Darchinyan was confident about a knockout win.
“I don’t feel any stronger at 115 than at 118, the switch in weights don’t mean anything to me. It’s all about mental preparation. I took my time and I let the KO come to me,” said Darchinyan who lives in Australia. “He was hitting me with punches but I was hitting him back more and with more power.
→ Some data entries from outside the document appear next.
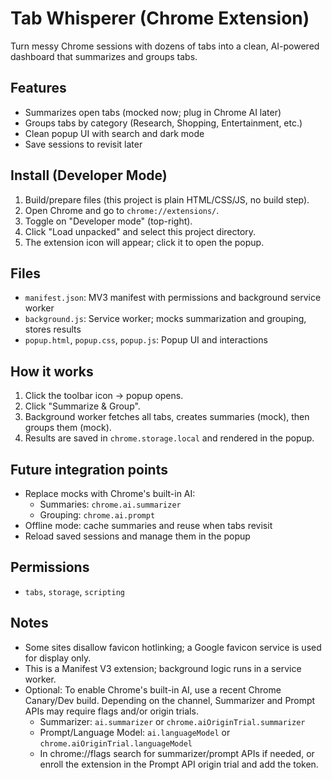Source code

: # Tab Whisperer (Chrome Extension)

Turn messy Chrome sessions with dozens of tabs into a clean, AI-powered dashboard that summarizes and groups tabs.

## Features

- Summarizes open tabs (mocked now; plug in Chrome AI later)
- Groups tabs by category (Research, Shopping, Entertainment, etc.)
- Clean popup UI with search and dark mode
- Save sessions to revisit later

## Install (Developer Mode)

1. Build/prepare files (this project is plain HTML/CSS/JS, no build step).
2. Open Chrome and go to `chrome://extensions/`.
3. Toggle on "Developer mode" (top-right).
4. Click "Load unpacked" and select this project directory.
5. The extension icon will appear; click it to open the popup.

## Files

- `manifest.json`: MV3 manifest with permissions and background service worker
- `background.js`: Service worker; mocks summarization and grouping, stores results
- `popup.html`, `popup.css`, `popup.js`: Popup UI and interactions

## How it works

1. Click the toolbar icon → popup opens.
2. Click "Summarize & Group".
3. Background worker fetches all tabs, creates summaries (mock), then groups them (mock).
4. Results are saved in `chrome.storage.local` and rendered in the popup.

## Future integration points

- Replace mocks with Chrome's built-in AI:
  - Summaries: `chrome.ai.summarizer`
  - Grouping: `chrome.ai.prompt`
- Offline mode: cache summaries and reuse when tabs revisit
- Reload saved sessions and manage them in the popup

## Permissions

- `tabs`, `storage`, `scripting`

## Notes

- Some sites disallow favicon hotlinking; a Google favicon service is used for display only.
- This is a Manifest V3 extension; background logic runs in a service worker.
 - Optional: To enable Chrome's built-in AI, use a recent Chrome Canary/Dev build. Depending on the channel, Summarizer and Prompt APIs may require flags and/or origin trials.
   - Summarizer: `ai.summarizer` or `chrome.aiOriginTrial.summarizer`
   - Prompt/Language Model: `ai.languageModel` or `chrome.aiOriginTrial.languageModel`
   - In chrome://flags search for summarizer/prompt APIs if needed, or enroll the extension in the Prompt API origin trial and add the token.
It was only a matter of time before he felt my power.”
The Armenian mini powerhouse wants a rematch with the first man to beat him, IBF junior bantamweight titleholder Nonito Donaire.
“Every night when I go to sleep or I’m preparing of a fight I’m dreaming of a rematch with Nonito Donaire,” Darchinyan said. “All it's all up to my promoter Gary Shaw.”
Shaw said that he’s been trying to make the fight happen and is currently negotiating with Donaire’s promoter Top Rank.
Australia’s Lenny Zappavigna (22-0. 15 KOs) powered through Pacoima’s Sergio Macias (14-18, 6 KOs) with blistering shots but just could not drop the sturdy veteran. After six rounds all three judges gave Zappavigna every round 60-54.
Mexico City’s Freddy Hernandez (27-1, 18 KOs) out-worked Octavio Narvaez (7-9-1, 4 KOs) despite his head butting style to win by unanimous decision after eight rounds in a welterweight bout. The scores were 78-74 twice and 80-72 for Hernandez.
The nephew of Mexico’s famed Salvador Sanchez (18-3-2, 8 KOs), who also bears the same name, won a majority decision over Las Vegas veteran Rodrigo Aranda (8-12-2) in six round featherweight contest. Sanchez' stamina and combination punching proved the difference. The scores were 57-57, 60-54, 59-55 for Sanchez.
Lateef Kayode (9-0, 8 KOs) clubbed his way to a second round technical knockout over Billy Willis (11-19-1) in a heavyweight match scheduled for six. Kayode is trained by Freddie Roach.
South Gate’s Daniel “Travieso” Hernandez (9-0, 5 KOs) clobbered Mexico’s Aaron Dominguez (10-5) for a knockout at 2:15 of the first round in a lightweight contest.